--- EXTRACTED ENTRIES Enclosed Below ---

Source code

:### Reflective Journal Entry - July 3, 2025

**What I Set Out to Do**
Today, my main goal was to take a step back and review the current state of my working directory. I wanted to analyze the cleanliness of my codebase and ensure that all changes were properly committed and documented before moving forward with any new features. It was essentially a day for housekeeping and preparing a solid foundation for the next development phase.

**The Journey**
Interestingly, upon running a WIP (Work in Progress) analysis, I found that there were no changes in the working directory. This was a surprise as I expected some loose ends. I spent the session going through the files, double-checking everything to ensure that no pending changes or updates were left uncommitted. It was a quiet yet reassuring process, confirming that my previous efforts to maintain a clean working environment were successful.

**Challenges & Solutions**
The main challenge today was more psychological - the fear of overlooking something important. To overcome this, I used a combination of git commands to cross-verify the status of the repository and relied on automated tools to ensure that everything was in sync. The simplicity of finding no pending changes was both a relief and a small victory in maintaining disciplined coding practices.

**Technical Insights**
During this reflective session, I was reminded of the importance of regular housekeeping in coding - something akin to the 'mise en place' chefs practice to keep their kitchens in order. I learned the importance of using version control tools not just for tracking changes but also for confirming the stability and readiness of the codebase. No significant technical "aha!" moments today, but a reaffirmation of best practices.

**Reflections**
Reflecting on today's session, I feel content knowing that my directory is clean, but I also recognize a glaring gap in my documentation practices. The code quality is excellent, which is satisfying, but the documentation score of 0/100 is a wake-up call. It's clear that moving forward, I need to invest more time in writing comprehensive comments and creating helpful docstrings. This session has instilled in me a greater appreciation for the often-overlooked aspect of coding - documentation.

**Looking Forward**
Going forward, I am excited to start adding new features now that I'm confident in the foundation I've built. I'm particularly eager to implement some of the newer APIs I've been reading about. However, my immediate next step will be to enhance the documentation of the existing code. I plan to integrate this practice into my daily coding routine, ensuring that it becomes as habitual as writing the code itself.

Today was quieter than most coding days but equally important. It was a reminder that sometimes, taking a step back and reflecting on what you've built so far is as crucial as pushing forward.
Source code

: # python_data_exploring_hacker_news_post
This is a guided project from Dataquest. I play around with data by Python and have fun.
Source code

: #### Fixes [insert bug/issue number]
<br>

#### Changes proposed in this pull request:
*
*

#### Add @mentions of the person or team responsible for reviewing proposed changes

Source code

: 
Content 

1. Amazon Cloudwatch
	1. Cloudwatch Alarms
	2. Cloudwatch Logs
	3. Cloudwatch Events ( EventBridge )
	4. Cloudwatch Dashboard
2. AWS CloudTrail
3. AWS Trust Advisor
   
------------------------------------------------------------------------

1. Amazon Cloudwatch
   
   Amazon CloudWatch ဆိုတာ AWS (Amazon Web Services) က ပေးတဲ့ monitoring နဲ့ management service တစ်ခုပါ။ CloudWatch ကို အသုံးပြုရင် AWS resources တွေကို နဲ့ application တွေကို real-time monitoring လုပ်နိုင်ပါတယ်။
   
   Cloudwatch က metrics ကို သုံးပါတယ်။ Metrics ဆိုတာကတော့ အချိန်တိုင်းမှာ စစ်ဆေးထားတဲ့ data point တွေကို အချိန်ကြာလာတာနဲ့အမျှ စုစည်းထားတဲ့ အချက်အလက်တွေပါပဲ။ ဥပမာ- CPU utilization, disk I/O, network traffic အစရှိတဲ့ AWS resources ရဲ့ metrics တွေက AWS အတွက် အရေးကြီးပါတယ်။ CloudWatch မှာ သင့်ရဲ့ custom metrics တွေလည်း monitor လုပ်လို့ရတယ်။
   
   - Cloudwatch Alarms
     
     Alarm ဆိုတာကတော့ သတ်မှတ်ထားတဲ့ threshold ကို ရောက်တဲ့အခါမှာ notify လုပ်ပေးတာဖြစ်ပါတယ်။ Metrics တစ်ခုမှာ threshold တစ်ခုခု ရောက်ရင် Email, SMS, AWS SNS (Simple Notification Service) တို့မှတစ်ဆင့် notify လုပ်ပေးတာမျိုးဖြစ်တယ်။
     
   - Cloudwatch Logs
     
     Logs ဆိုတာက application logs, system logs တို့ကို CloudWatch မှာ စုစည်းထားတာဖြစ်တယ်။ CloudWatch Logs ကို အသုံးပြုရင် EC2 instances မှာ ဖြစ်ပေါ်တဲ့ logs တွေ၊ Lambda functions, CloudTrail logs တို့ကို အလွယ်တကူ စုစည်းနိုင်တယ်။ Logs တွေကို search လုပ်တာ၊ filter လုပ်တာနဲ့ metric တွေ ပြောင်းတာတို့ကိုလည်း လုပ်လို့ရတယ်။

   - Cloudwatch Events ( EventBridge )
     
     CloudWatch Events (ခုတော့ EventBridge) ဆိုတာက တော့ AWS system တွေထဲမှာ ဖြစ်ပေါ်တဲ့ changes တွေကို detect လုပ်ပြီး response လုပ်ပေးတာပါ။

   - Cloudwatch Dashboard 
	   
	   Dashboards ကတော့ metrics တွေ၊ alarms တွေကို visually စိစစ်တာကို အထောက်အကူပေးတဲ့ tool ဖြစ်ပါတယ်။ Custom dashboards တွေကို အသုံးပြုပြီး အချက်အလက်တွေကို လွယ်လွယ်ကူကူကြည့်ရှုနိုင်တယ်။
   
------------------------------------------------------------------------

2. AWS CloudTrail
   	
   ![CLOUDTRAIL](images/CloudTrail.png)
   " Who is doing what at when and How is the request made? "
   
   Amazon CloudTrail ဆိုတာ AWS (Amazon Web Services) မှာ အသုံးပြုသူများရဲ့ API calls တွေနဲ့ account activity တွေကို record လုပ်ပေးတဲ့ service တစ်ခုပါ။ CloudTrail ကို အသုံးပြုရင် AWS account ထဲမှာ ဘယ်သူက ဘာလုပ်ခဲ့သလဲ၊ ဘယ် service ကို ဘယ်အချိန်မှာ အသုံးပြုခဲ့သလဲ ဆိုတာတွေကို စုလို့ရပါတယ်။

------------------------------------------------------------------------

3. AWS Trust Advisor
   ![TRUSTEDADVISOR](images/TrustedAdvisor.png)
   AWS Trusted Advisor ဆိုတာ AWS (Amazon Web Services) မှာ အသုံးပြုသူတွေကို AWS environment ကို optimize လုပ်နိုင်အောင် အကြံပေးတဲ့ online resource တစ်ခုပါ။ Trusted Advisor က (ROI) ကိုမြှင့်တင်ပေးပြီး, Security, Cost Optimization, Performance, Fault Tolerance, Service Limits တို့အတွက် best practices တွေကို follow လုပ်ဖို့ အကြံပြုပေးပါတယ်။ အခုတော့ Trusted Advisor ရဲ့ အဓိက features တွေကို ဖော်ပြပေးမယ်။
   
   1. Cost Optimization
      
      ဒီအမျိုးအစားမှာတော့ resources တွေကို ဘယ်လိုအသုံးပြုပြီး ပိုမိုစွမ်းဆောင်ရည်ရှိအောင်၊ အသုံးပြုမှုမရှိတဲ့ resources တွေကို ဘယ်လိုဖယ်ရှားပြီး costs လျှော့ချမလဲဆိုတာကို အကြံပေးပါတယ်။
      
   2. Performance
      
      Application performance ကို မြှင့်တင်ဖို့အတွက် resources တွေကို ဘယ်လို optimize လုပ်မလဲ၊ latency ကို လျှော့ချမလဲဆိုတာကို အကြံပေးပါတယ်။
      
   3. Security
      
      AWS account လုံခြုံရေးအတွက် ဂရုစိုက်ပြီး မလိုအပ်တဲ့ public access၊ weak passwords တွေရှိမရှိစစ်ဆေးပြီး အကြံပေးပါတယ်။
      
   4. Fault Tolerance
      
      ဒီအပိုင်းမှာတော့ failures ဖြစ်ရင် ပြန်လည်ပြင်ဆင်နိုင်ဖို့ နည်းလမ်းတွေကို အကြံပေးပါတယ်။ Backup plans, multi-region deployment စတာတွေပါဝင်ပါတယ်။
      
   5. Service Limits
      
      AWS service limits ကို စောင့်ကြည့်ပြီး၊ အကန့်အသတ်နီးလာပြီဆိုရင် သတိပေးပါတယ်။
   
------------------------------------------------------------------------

--- End of Enclosed EXTRACTED ENTRIES ---

TASK REQUIREMENTS :: Copy exactly the stretch of data above from the line with "[insert bug/issue number]" through the line with "- Cloudwatch Alarms", and omit all other lines.

ANSWER SECTION ::
: #### Fixes [insert bug/issue number]
<br>

#### Changes proposed in this pull request:
*
*

#### Add @mentions of the person or team responsible for reviewing proposed changes

Source code

: 
Content 

1. Amazon Cloudwatch
	1. Cloudwatch Alarms
	2. Cloudwatch Logs
	3. Cloudwatch Events ( EventBridge )
	4. Cloudwatch Dashboard
2. AWS CloudTrail
3. AWS Trust Advisor
   
------------------------------------------------------------------------

1. Amazon Cloudwatch
   
   Amazon CloudWatch ဆိုတာ AWS (Amazon Web Services) က ပေးတဲ့ monitoring နဲ့ management service တစ်ခုပါ။ CloudWatch ကို အသုံးပြုရင် AWS resources တွေကို နဲ့ application တွေကို real-time monitoring လုပ်နိုင်ပါတယ်။
   
   Cloudwatch က metrics ကို သုံးပါတယ်။ Metrics ဆိုတာကတော့ အချိန်တိုင်းမှာ စစ်ဆေးထားတဲ့ data point တွေကို အချိန်ကြာလာတာနဲ့အမျှ စုစည်းထားတဲ့ အချက်အလက်တွေပါပဲ။ ဥပမာ- CPU utilization, disk I/O, network traffic အစရှိတဲ့ AWS resources ရဲ့ metrics တွေက AWS အတွက် အရေးကြီးပါတယ်။ CloudWatch မှာ သင့်ရဲ့ custom metrics တွေလည်း monitor လုပ်လို့ရတယ်။
   
   - Cloudwatch Alarms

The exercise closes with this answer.